10. Obtain business licenses and permits

Contact your local and state governments to determine which business permits and licenses you need before you officially begin operation. These requirements can vary depending on what type of business you start.

11. Register with state and local agencies and the IRS

You must register your corporation with both the IRS and state and local revenue agencies. Refer to the IRS website for more detailed information.

12. Open a corporate bank account

Your corporation must have a bank account separate from the owners’ personal accounts for tax compliance purposes — research different banks for the best account options.

Related: 10 Steps to Starting a Business

Frequently asked questions about the advantages and disadvantages of a corporation as a business structure

Below are some of the most commonly asked questions about corporations.

What is the difference between a C corporation and an S corporation?

All corporations begin as a C corporation but can change to an S corporation by filling out additional paperwork.

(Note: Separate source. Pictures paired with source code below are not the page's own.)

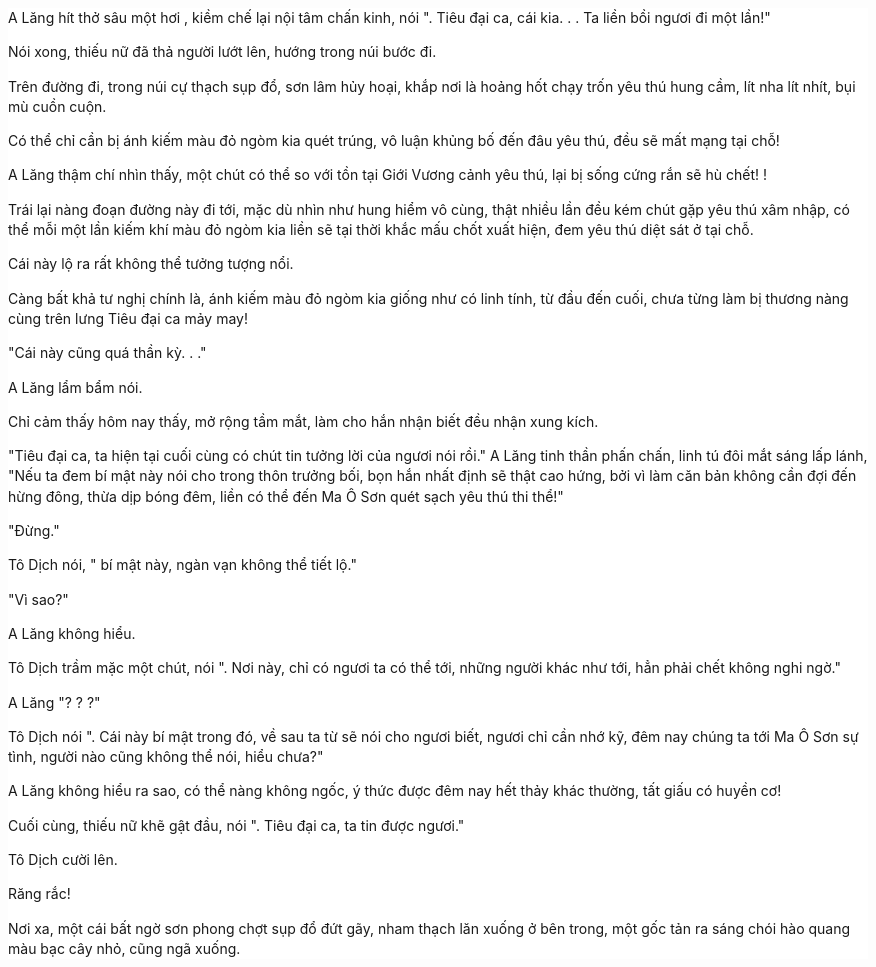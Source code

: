 A Lăng hít thở sâu một hơi , kiềm chế lại nội tâm chấn kinh, nói ". Tiêu đại ca, cái kia. . . Ta liền bồi ngươi đi một lần!"

Nói xong, thiếu nữ đã thả người lướt lên, hướng trong núi bước đi.

Trên đường đi, trong núi cự thạch sụp đổ, sơn lâm hủy hoại, khắp nơi là hoảng hốt chạy trốn yêu thú hung cầm, lít nha lít nhít, bụi mù cuồn cuộn.

Có thể chỉ cần bị ánh kiếm màu đỏ ngòm kia quét trúng, vô luận khủng bố đến đâu yêu thú, đều sẽ mất mạng tại chỗ!

A Lăng thậm chí nhìn thấy, một chút có thể so với tồn tại Giới Vương cảnh yêu thú, lại bị sống cứng rắn sẽ hù chết! !

Trái lại nàng đoạn đường này đi tới, mặc dù nhìn như hung hiểm vô cùng, thật nhiều lần đều kém chút gặp yêu thú xâm nhập, có thể mỗi một lần kiếm khí màu đỏ ngòm kia liền sẽ tại thời khắc mấu chốt xuất hiện, đem yêu thú diệt sát ở tại chỗ.

Cái này lộ ra rất không thể tưởng tượng nổi.

Càng bất khả tư nghị chính là, ánh kiếm màu đỏ ngòm kia giống như có linh tính, từ đầu đến cuối, chưa từng làm bị thương nàng cùng trên lưng Tiêu đại ca mảy may!

"Cái này cũng quá thần kỳ. . ."

A Lăng lẩm bẩm nói.

Chỉ cảm thấy hôm nay thấy, mở rộng tầm mắt, làm cho hắn nhận biết đều nhận xung kích.

"Tiêu đại ca, ta hiện tại cuối cùng có chút tin tưởng lời của ngươi nói rồi." A Lăng tinh thần phấn chấn, linh tú đôi mắt sáng lấp lánh, "Nếu ta đem bí mật này nói cho trong thôn trưởng bối, bọn hắn nhất định sẽ thật cao hứng, bởi vì làm căn bản không cần đợi đến hừng đông, thừa dịp bóng đêm, liền có thể đến Ma Ô Sơn quét sạch yêu thú thi thể!"

"Đừng."

Tô Dịch nói, " bí mật này, ngàn vạn không thể tiết lộ."

"Vì sao?"

A Lăng không hiểu.

Tô Dịch trầm mặc một chút, nói ". Nơi này, chỉ có ngươi ta có thể tới, những người khác như tới, hẳn phải chết không nghi ngờ."

A Lăng "? ? ?"

Tô Dịch nói ". Cái này bí mật trong đó, về sau ta từ sẽ nói cho ngươi biết, ngươi chỉ cần nhớ kỹ, đêm nay chúng ta tới Ma Ô Sơn sự tình, người nào cũng không thể nói, hiểu chưa?"

A Lăng không hiểu ra sao, có thể nàng không ngốc, ý thức được đêm nay hết thảy khác thường, tất giấu có huyền cơ!

Cuối cùng, thiếu nữ khẽ gật đầu, nói ". Tiêu đại ca, ta tin được ngươi."

Tô Dịch cười lên.

Răng rắc!

Nơi xa, một cái bất ngờ sơn phong chợt sụp đổ đứt gãy, nham thạch lăn xuống ở bên trong, một gốc tản ra sáng chói hào quang màu bạc cây nhỏ, cũng ngã xuống.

S corporations aren’t subject to double taxation. Instead, business income is taxed at the personal tax rates of the owners rather than at the corporate level. However, S corporations may only have one class of stock and a maximum of 100 shareholders, all of whom must be U.S. citizens.

Can one person form a corporation?

Anyone can form a corporation, even another corporation. All states allow corporations to have a single owner. However, it still must follow all the normal formalities to keep the corporation in compliance with state and federal laws.

Does a corporation have to be formed in the state of operation?

You can form a corporation in any state outside the one you do business in. If you file in a more tax-friendly state, such as Nevada or Delaware, but intend to do business in your home state, you must also file documents in your state. Through this “foreign qualification” process, you can do business in multiple states.

How do you decide if a corporation is the right structure for your business?

Weighing the advantages and disadvantages of a corporate structure may help you decide if it’s the option you want to pursue. However, considering a general list of advantages and disadvantages of a corporate structure doesn’t give you a personalized look at how the structure can impact your business. If you’re unsure, it’s best to talk to a professional who can help you decide. Business lawyers can examine your situation and explain how each structure type will affect your organization. They can also help you form whatever kind of business structure you choose. Tax advisors or accountants can also help you select an entity type that gives you the best tax advantages.

How can corporations reduce their taxes?

There are a few ways in which a corporation can reduce the taxes they owe to the IRS. The most common methods to reduce a corporation’s taxable income are through net operating losses, tax credits, accelerated depreciation and profit sharing. Corporations should always use a professional accountant to file their taxes to ensure they do so correctly and take advantage of all possible tax breaks.